Secondly, while Greenfield may be correct about the U.S. theatrical market being in secular decline, Hollywood may want to think twice about fundamentally disrupting its premiere market at a time in which the global box office is growing quite robustly.

Last year, driven by emerging markets like Russia and China, the global box office grew 3 percent to $32.6 billion.  Setting up a chain of distribution events that would roil foreign markets might not be such a good idea right now.

But lets end this post on an agreeable note: Greenfield blogs that award-winning films like The Artist, this year’s Oscar-winner for Best Picture, are often held back from home entertainment release after their big trophy night so that their studio can re-release them into theaters.

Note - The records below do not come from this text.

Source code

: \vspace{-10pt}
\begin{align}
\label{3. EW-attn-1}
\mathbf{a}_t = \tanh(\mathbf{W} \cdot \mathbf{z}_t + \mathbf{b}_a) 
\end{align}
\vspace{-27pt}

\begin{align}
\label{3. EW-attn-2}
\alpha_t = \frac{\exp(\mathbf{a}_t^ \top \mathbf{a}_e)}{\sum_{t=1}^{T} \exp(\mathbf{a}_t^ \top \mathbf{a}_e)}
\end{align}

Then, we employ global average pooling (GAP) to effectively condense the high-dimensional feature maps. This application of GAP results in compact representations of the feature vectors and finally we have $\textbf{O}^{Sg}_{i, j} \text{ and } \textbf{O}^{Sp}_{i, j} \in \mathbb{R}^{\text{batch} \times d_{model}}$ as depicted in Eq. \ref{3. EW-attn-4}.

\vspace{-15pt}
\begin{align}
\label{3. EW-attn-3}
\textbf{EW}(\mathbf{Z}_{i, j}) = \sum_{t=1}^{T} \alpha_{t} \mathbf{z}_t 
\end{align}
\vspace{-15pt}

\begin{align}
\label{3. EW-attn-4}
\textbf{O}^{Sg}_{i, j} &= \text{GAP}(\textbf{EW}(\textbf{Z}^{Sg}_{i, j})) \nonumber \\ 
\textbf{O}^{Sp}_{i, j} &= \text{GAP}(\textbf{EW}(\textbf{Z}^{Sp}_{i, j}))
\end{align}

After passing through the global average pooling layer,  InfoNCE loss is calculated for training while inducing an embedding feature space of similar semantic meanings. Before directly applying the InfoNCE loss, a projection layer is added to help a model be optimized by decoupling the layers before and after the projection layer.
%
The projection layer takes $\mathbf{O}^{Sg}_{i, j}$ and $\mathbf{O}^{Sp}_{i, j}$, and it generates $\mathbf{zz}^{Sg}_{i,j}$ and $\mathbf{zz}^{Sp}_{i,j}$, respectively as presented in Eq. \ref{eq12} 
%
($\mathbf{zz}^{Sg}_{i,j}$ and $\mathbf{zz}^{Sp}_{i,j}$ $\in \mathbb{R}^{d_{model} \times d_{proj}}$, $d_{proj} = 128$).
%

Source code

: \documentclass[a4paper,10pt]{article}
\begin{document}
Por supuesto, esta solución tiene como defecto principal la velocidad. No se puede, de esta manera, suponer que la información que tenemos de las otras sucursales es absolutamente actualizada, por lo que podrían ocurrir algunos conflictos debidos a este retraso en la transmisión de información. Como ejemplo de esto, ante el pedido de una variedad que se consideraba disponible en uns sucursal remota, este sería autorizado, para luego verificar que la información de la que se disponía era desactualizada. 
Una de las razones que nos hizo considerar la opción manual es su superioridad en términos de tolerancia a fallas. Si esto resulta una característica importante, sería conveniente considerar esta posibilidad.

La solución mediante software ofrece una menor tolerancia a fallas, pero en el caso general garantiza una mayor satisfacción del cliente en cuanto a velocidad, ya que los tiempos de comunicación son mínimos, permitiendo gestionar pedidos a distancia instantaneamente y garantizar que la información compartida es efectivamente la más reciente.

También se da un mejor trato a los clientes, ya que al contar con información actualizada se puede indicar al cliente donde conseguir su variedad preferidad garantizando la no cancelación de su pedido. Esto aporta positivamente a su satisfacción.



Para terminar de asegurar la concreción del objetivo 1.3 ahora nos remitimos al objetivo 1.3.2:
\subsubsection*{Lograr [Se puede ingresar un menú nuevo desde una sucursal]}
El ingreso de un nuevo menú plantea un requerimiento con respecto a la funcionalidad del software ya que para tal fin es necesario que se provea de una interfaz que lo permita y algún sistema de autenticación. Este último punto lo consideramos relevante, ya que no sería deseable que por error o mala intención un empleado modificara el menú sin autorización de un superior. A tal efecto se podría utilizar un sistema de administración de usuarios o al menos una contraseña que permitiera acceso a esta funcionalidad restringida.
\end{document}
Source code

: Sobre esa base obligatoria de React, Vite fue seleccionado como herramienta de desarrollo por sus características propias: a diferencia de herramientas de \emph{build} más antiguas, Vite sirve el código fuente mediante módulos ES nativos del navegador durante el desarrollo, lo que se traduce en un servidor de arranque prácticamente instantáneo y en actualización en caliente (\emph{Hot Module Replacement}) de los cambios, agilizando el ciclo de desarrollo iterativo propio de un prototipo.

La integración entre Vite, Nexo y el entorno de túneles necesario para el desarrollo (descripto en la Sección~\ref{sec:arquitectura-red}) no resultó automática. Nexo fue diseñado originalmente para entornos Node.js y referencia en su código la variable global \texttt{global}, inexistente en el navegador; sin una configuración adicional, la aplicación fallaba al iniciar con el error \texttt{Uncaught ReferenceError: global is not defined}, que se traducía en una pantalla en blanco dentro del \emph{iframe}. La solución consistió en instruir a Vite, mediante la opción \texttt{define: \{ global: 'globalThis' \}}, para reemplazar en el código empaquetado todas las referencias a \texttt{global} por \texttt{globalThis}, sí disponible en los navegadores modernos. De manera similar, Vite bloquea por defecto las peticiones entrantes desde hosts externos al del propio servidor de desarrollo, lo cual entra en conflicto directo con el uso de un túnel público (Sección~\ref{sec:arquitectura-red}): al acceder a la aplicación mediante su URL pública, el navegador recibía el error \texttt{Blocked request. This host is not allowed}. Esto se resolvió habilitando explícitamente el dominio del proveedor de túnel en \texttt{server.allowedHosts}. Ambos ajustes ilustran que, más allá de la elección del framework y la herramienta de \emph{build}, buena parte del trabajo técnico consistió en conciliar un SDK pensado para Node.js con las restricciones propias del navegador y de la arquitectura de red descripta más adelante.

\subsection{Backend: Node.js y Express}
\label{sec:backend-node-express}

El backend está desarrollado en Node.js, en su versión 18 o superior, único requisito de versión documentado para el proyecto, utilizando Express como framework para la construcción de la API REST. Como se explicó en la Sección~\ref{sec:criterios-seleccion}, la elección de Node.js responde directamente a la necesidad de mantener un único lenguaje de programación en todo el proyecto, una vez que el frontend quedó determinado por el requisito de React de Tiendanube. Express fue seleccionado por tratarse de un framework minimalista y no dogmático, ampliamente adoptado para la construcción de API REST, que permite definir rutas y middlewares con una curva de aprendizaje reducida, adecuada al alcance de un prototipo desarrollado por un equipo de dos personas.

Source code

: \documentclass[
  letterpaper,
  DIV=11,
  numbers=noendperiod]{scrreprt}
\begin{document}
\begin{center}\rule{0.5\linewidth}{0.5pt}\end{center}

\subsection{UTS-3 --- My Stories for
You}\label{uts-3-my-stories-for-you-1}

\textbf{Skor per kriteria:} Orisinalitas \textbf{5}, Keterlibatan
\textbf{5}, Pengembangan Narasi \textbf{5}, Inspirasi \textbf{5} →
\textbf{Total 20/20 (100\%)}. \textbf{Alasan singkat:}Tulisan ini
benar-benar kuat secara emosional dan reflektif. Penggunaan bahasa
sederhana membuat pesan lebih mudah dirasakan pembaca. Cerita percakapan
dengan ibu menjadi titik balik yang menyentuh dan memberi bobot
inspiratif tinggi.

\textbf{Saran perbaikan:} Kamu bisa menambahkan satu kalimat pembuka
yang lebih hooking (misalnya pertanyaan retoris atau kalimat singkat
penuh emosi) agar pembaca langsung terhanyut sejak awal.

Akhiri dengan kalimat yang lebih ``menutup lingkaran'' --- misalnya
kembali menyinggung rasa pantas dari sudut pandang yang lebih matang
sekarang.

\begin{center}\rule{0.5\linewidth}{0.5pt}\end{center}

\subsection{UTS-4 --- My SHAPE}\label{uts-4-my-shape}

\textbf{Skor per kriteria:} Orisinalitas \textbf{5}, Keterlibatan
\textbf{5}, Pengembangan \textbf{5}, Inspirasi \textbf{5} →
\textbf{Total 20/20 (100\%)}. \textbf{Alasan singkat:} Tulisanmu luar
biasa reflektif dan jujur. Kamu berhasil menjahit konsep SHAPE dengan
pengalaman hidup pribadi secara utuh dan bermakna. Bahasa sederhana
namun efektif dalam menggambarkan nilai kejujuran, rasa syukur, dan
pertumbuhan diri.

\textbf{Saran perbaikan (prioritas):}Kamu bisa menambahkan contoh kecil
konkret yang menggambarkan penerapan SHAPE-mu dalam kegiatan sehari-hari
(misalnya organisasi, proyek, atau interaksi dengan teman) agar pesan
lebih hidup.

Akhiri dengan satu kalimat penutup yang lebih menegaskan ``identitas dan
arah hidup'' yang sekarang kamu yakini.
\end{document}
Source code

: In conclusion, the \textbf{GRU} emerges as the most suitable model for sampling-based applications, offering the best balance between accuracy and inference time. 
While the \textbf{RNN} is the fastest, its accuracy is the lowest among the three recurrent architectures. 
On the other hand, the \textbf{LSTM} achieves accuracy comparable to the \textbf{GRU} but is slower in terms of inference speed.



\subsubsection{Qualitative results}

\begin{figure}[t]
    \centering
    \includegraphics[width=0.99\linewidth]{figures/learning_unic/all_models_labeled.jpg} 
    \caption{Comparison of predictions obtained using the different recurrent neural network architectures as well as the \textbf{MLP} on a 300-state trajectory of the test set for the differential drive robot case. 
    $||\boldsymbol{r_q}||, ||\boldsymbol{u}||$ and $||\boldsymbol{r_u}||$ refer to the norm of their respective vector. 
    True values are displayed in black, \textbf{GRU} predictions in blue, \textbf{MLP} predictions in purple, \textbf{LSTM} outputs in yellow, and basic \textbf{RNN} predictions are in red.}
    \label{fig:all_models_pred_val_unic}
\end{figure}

With the Weinstein Company’s Artist only grossing about a quarter of its $44 million North American theatrical total after its February Oscar clean-up and subsequent re-release, Greenfield wonders if these awards movies wouldn’t benefit more from a premium VOD window.

With theatrical revenue for the film now slowing to a trickle by mid-March, and disc/download release for The Artist not happening until April 24, we have to agree — most of the audience that was going to see the movie in a theater already had three months from the film’s Nov. 25 release to do so. Certainly, making that film more widely available for home viewing after it caught its awards buzz makes a lot of sense.

  1. tetracycloide Tuesday, April 17, 2012

    I will never understand the logic that an in-home VOD somehow competes directly with the theatrical release. All Hollywood is doing by attempting to window releases for theaters and with regional windows is encouraging consumers who want to watch at home to find other sources of entertainment, like infringing copies. Time and regional windows are simply not sustainable in our increasingly connected world.